Slashdot is the grand-daddy of early adopter websites, and as such has the most-subscribed-to RSS feed in the known universe. (If you look at individual metrics such as the top Bloglines feeds, Slashdot wins handily with over 20,000 subscribers.) Slashdot may have been the first website to actually implement RSS throttling (due to being the first website to need it); the policy states that clients are blocked not by instantaneous polling frequency, but with a sliding hourlong window.
I recently wrote about RSS throttling techniques, and expressed my concern at the scalability of tracking RSS hogs on the server. Slashdot’s Jamie McCarthy has just written a thoughtful response, including details of Slashdot’s implementation.
I’ll grant that our accesslog traffic is pretty I/O intensive. But if you were only talking about logging RSS hits and nothing else, it’d be a piece of cake.
[…]
How many RSS hits can you get in an hour? A hundred thousand? That’s peanuts, especially since each row is fixed size.
Jamie goes on to explain that the access logs are only periodically (every two minutes) sifted into a separate RSS-tracking table, which is then combed for faulty clients. These clients are then blacklisted in a third table (actually a file perused by a PerlAccessHandler) to enforce the block.
The point, though, is that these computations are a drop in the bucket because of all the other information Slashdot is collecting about each hit:
Slashdot’s resource requirements are actually a lot higher than this, since we log every hit instead of just RSS, we log the query string, user-agent, and so on — and also because we’ve voluntarily taken on the privacy burden of MD5’ing incoming IP addresses so we don’t know where users are coming from. That makes our IP address field 28 bytes longer than it has to be. But even so, we don’t have performance issues. Slashdot’s secondary table processing takes about 10-15 seconds every 2 minutes.

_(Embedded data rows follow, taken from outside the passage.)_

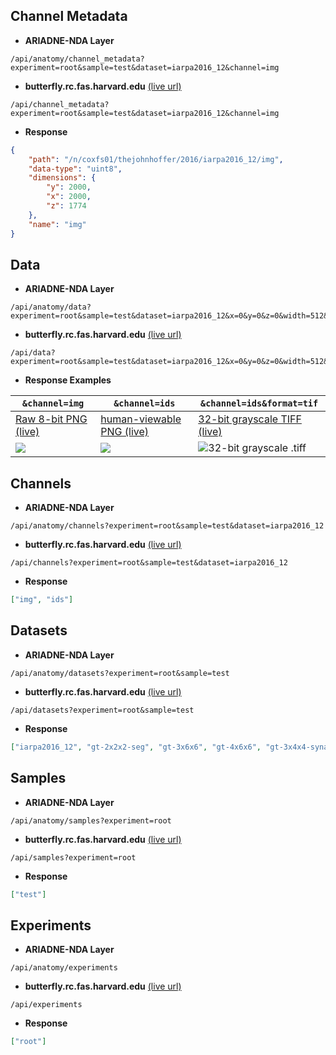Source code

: ## Channel Metadata

- **ARIADNE-NDA Layer**
```
/api/anatomy/channel_metadata?experiment=root&sample=test&dataset=iarpa2016_12&channel=img
```
- **butterfly.rc.fas.harvard.edu** [(live url)](https://butterfly.rc.fas.harvard.edu/api/channel_metadata?experiment=root&sample=test&dataset=iarpa2016_12&channel=img)
```
/api/channel_metadata?experiment=root&sample=test&dataset=iarpa2016_12&channel=img
```
- **Response**
```json
{
	"path": "/n/coxfs01/thejohnhoffer/2016/iarpa2016_12/img",
	"data-type": "uint8",
	"dimensions": {
		"y": 2000,
	 	"x": 2000,
		"z": 1774
	},
	"name": "img"
}
```

## Data

- **ARIADNE-NDA Layer**
```
/api/anatomy/data?experiment=root&sample=test&dataset=iarpa2016_12&x=0&y=0&z=0&width=512&height=512&channel=img&resolution=0
```
- **butterfly.rc.fas.harvard.edu** [(live url)](https://butterfly.rc.fas.harvard.edu/api/data?experiment=root&sample=test&dataset=iarpa2016_12&x=0&y=0&z=0&width=512&height=512&channel=img)
```
/api/data?experiment=root&sample=test&dataset=iarpa2016_12&x=0&y=0&z=0&width=512&height=512&channel=img&resolution=0
```
- **Response Examples**

| `&channel=img` | `&channel=ids` | `&channel=ids&format=tif` |
|----------------|----------------|---------------------------|
| [Raw 8-bit PNG (live)](https://butterfly.rc.fas.harvard.edu/api/data?experiment=root&sample=test&dataset=iarpa2016_12&x=0&y=0&z=0&width=512&height=512&channel=img) | [human-viewable PNG (live)](https://butterfly.rc.fas.harvard.edu/api/data?experiment=root&sample=test&dataset=iarpa2016_12&x=0&y=0&z=0&width=512&height=512&channel=ids) | [32-bit grayscale TIFF (live)](https://butterfly.rc.fas.harvard.edu/api/data?experiment=root&sample=test&dataset=iarpa2016_12&x=0&y=0&z=0&width=512&height=512&channel=ids&format=tif) |
|![](http://img.hoff.in/nda/img0.png)|![](http://img.hoff.in/nda/ids0.png)|![32-bit grayscale .tiff](http://img.hoff.in/nda/ids1.png)|

## Channels

- **ARIADNE-NDA Layer**
```
/api/anatomy/channels?experiment=root&sample=test&dataset=iarpa2016_12
```
- **butterfly.rc.fas.harvard.edu** [(live url)](https://butterfly.rc.fas.harvard.edu/api/channels?experiment=root&sample=test&dataset=iarpa2016_12)
```
/api/channels?experiment=root&sample=test&dataset=iarpa2016_12
```
- **Response**
```json
["img", "ids"]
```

## Datasets

- **ARIADNE-NDA Layer**
```
/api/anatomy/datasets?experiment=root&sample=test
```
- **butterfly.rc.fas.harvard.edu** [(live url)](https://butterfly.rc.fas.harvard.edu/api/datasets?experiment=root&sample=test)
```
/api/datasets?experiment=root&sample=test
```
- **Response**
```json
["iarpa2016_12", "gt-2x2x2-seg", "gt-3x6x6", "gt-4x6x6", "gt-3x4x4-synapse"]
```

## Samples

- **ARIADNE-NDA Layer**
```
/api/anatomy/samples?experiment=root
```
- **butterfly.rc.fas.harvard.edu** [(live url)](https://butterfly.rc.fas.harvard.edu/api/samples?experiment=root)
```
/api/samples?experiment=root
```
- **Response**
```json
["test"]
```

## Experiments

- **ARIADNE-NDA Layer**
```
/api/anatomy/experiments
```
- **butterfly.rc.fas.harvard.edu** [(live url)](https://butterfly.rc.fas.harvard.edu/api/experiments)
```
/api/experiments
```
- **Response**
```json
["root"]
```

So if you’re Slashdot, and you’re already spinning your database hard for each HTTP fetch, performing RSS blocking is no big deal. Jamie agrees that it still has issues with IP address uniqueness (and points to this subthread of the recent RSS thread on /. for disgruntled users), but it definitely appears to be a workable stopgap solution for websites with big iron and fast databases.